Una nueva afrenta presidencial
En lugar de escuchar el silencioso reclamo del 18-F, Cristina Kirchner insiste en agraviar a sus convocantes y en subestimar a quienes adhirieron a él
La presidenta Cristina Fernández de Kirchner volvió a provocar a una amplia porción de la sociedad argentina al referirse con llamativo desprecio a la multitudinaria Marcha del Silencio realizada el 18 de febrero en homenaje al fiscal Alberto Nisman. El fin de semana último, emitió un largo mensaje en su página web, en el que sostuvo que esa masiva movilización constituyó el "bautismo de fuego" del "Partido Judicial", al que calificó como "nuevo ariete contra los gobiernos populares, que suplanta al Partido Militar en el rol que, en el trágico pasado, asumiera respecto de gobiernos con legalidad y legitimidad democrática".
De este modo, la primera mandataria acusó de golpistas a los jueces y fiscales que participaron de la marcha del 18-F, al igual que a quienes definió como los "poderes económicos concentrados" y el "aparato mediático monopólico". Y señaló que todos ellos buscan "desestabilizar al Poder Ejecutivo" y desconocer "las decisiones del Poder Legislativo", esto es, convertirse en "un superpoder, por encima de las instituciones surgidas del voto popular".
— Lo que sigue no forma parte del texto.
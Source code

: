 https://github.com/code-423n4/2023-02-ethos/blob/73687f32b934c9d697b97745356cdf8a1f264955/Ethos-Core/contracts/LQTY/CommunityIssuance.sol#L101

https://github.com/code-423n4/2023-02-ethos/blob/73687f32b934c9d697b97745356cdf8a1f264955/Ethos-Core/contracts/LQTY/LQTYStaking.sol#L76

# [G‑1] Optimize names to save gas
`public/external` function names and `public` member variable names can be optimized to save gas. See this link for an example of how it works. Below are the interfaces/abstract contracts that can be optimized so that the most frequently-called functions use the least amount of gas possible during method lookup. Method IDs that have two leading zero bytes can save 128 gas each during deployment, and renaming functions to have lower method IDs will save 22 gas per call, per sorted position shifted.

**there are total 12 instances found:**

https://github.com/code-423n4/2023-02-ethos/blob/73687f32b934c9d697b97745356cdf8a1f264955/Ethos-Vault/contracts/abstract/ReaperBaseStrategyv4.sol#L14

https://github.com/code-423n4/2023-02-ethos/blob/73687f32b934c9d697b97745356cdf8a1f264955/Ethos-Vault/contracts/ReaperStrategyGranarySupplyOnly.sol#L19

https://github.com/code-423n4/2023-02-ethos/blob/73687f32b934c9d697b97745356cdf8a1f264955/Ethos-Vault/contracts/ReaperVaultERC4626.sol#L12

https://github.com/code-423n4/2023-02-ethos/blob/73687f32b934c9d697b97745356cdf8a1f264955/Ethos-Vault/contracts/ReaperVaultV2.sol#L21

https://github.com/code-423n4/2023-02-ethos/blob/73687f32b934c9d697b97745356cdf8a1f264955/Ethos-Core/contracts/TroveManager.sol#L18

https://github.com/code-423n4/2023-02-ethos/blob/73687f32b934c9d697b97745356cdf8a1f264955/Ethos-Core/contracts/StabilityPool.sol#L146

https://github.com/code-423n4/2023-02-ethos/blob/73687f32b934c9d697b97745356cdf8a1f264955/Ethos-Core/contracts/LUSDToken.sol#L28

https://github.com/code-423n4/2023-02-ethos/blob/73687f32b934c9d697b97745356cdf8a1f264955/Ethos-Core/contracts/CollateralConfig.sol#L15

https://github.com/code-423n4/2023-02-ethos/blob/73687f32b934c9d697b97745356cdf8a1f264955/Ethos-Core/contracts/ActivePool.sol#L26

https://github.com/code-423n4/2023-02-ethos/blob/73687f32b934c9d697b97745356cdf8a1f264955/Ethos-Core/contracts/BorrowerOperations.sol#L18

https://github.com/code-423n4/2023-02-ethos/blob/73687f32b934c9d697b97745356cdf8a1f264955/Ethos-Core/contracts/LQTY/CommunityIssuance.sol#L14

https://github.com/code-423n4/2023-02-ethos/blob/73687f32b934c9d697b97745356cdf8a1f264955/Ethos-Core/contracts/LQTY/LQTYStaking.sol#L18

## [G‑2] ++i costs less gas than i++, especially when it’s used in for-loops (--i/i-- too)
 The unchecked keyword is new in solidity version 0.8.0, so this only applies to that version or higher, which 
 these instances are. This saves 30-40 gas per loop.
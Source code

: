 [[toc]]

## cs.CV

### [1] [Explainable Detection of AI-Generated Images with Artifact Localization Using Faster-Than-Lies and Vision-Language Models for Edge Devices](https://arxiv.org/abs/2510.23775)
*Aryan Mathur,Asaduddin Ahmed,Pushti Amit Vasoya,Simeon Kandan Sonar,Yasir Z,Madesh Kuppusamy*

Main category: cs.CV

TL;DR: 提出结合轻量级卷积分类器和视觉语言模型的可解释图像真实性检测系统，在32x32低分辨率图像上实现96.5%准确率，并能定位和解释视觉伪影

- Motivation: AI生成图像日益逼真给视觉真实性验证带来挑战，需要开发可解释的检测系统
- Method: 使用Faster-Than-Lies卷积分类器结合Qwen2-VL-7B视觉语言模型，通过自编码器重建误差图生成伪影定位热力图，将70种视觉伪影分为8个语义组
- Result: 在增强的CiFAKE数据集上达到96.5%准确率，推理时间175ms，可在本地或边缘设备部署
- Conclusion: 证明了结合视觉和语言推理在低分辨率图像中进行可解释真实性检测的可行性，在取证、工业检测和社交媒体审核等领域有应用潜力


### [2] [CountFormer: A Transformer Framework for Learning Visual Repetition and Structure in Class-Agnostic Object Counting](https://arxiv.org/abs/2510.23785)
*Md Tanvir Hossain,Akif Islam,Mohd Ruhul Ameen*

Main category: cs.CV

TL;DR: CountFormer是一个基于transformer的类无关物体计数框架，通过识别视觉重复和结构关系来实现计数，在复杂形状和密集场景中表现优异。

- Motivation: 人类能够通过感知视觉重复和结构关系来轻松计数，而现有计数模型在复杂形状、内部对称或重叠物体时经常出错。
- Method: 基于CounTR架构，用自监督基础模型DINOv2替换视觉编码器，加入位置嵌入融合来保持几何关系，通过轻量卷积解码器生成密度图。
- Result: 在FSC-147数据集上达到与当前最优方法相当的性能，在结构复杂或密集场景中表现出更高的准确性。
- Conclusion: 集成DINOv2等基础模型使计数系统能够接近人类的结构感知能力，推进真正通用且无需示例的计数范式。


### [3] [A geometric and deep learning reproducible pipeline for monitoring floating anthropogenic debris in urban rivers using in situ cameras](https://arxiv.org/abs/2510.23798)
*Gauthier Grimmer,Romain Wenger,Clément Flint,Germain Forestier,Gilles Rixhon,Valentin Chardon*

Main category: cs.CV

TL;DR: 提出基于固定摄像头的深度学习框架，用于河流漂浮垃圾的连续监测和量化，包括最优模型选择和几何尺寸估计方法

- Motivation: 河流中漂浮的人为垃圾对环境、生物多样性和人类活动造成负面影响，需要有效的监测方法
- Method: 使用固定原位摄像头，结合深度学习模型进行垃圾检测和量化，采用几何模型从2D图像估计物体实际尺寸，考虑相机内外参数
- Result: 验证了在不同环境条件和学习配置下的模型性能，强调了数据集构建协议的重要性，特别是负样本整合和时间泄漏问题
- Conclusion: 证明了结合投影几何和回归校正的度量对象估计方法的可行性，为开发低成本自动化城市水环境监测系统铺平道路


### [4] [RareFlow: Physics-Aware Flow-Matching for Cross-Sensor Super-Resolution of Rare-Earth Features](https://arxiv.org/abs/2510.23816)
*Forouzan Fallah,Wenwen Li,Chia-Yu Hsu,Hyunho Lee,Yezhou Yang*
Las nuevas declaraciones de la Presidenta no pueden sorprendernos demasiado luego de que, poco antes de la realización de la marcha, la propia jefa del Estado expresara ante sus seguidores: "Nosotros nos quedamos con el canto, con la alegría; a ellos les dejamos el silencio". Había llegado al colmo de la intolerancia y de la falta de respeto hacia la libertad de expresión y hacia quienes eligieron marchar en silencio para rendirle tributo a un muerto, que no es otro que un fiscal de la Nación. Frente al duelo cívico, había optado, una vez más, por la frivolidad. A ella se unieron con su descalificación numerosos funcionarios y legisladores oficialistas, siempre propensos a seguirla sin permitirse la más mínima autocrítica.
Sin embargo, no puede dejar de causar lástima y dolor que quien debería actuar como la presidenta de los 40 millones de argentinos siga insistiendo, con particular saña y mortificación, en dividir al país entre "nosotros" y "ellos", basándose en un criterio tan disparatado como autoritario, que consiste en equiparar cualquier disidencia o crítica a su gestión con una conspiración, con una maniobra desestabilizadora.
La movilización del 18-F, lejos de los prejuicios que intentaron instalar funcionarios del gobierno nacional, fue ejemplar por la paz y el orden en que transcurrió. A tal punto que ni siquiera hubo expresiones ofensivas hacia la presidenta de la Nación. En este caso, la única que optó por la agresión, lamentablemente, fue Cristina Kirchner.
Sería equivocado negarle a la Marcha del Silencio un carácter político y, en cierto modo, un perfil opositor hacia la gestión gubernamental. Es que cualquier reclamo en favor de justicia independiente y en contra de impunidad se ubica hoy en las antípodas de la voluntad de quien ejerce el Poder Ejecutivo.
Hubo entre los manifestantes un razonamiento tan simple como fundamental: si el Estado no puede cuidar a un fiscal especial, ¿cómo puede cuidar al resto de la población? Sin dudas, se trata de una demanda a gobernantes que, en los últimos años, se han llenado la boca hablando de la revalorización del papel del Estado, pese a que la realidad nos indica que el fuerte intervencionismo estatal no ha significado más ni mejor Estado. Especialmente, para garantizar la seguridad de sus habitantes.
Constituyó la marcha también un apoyo de la sociedad a jueces y fiscales para que actúen sin miedo y con absoluta responsabilidad e independencia en todas las causas sensibles para el poder político.
La sociedad marchó contra la impunidad y es probable que eso haya sido lo que más le haya molestado a la primera mandataria, en momentos en que tanto ella y su familia como el vicepresidente Amado Boudou deberán someterse ante la Justicia por verdaderos escándalos que podrían conllevar desde negociaciones incompatibles con la función pública hasta lavado de dinero.
El 18-F representó, en síntesis, un profundo mensaje orientado a que la Justicia resista los atropellos de un poder político que pretende garantizarse impunidad y silenciar a los disidentes.
Confundir ese mensaje con un golpe de Estado sólo puede provocar tristeza y vergüenza, no exenta de cierto temor a que quienes hoy recorren el final de su ciclo político pretendan seguir el camino elegido por Nicolás Maduro en Venezuela de encarcelar sin respetar el debido proceso a dirigentes opositores y funcionarios elegidos por la ciudadanía.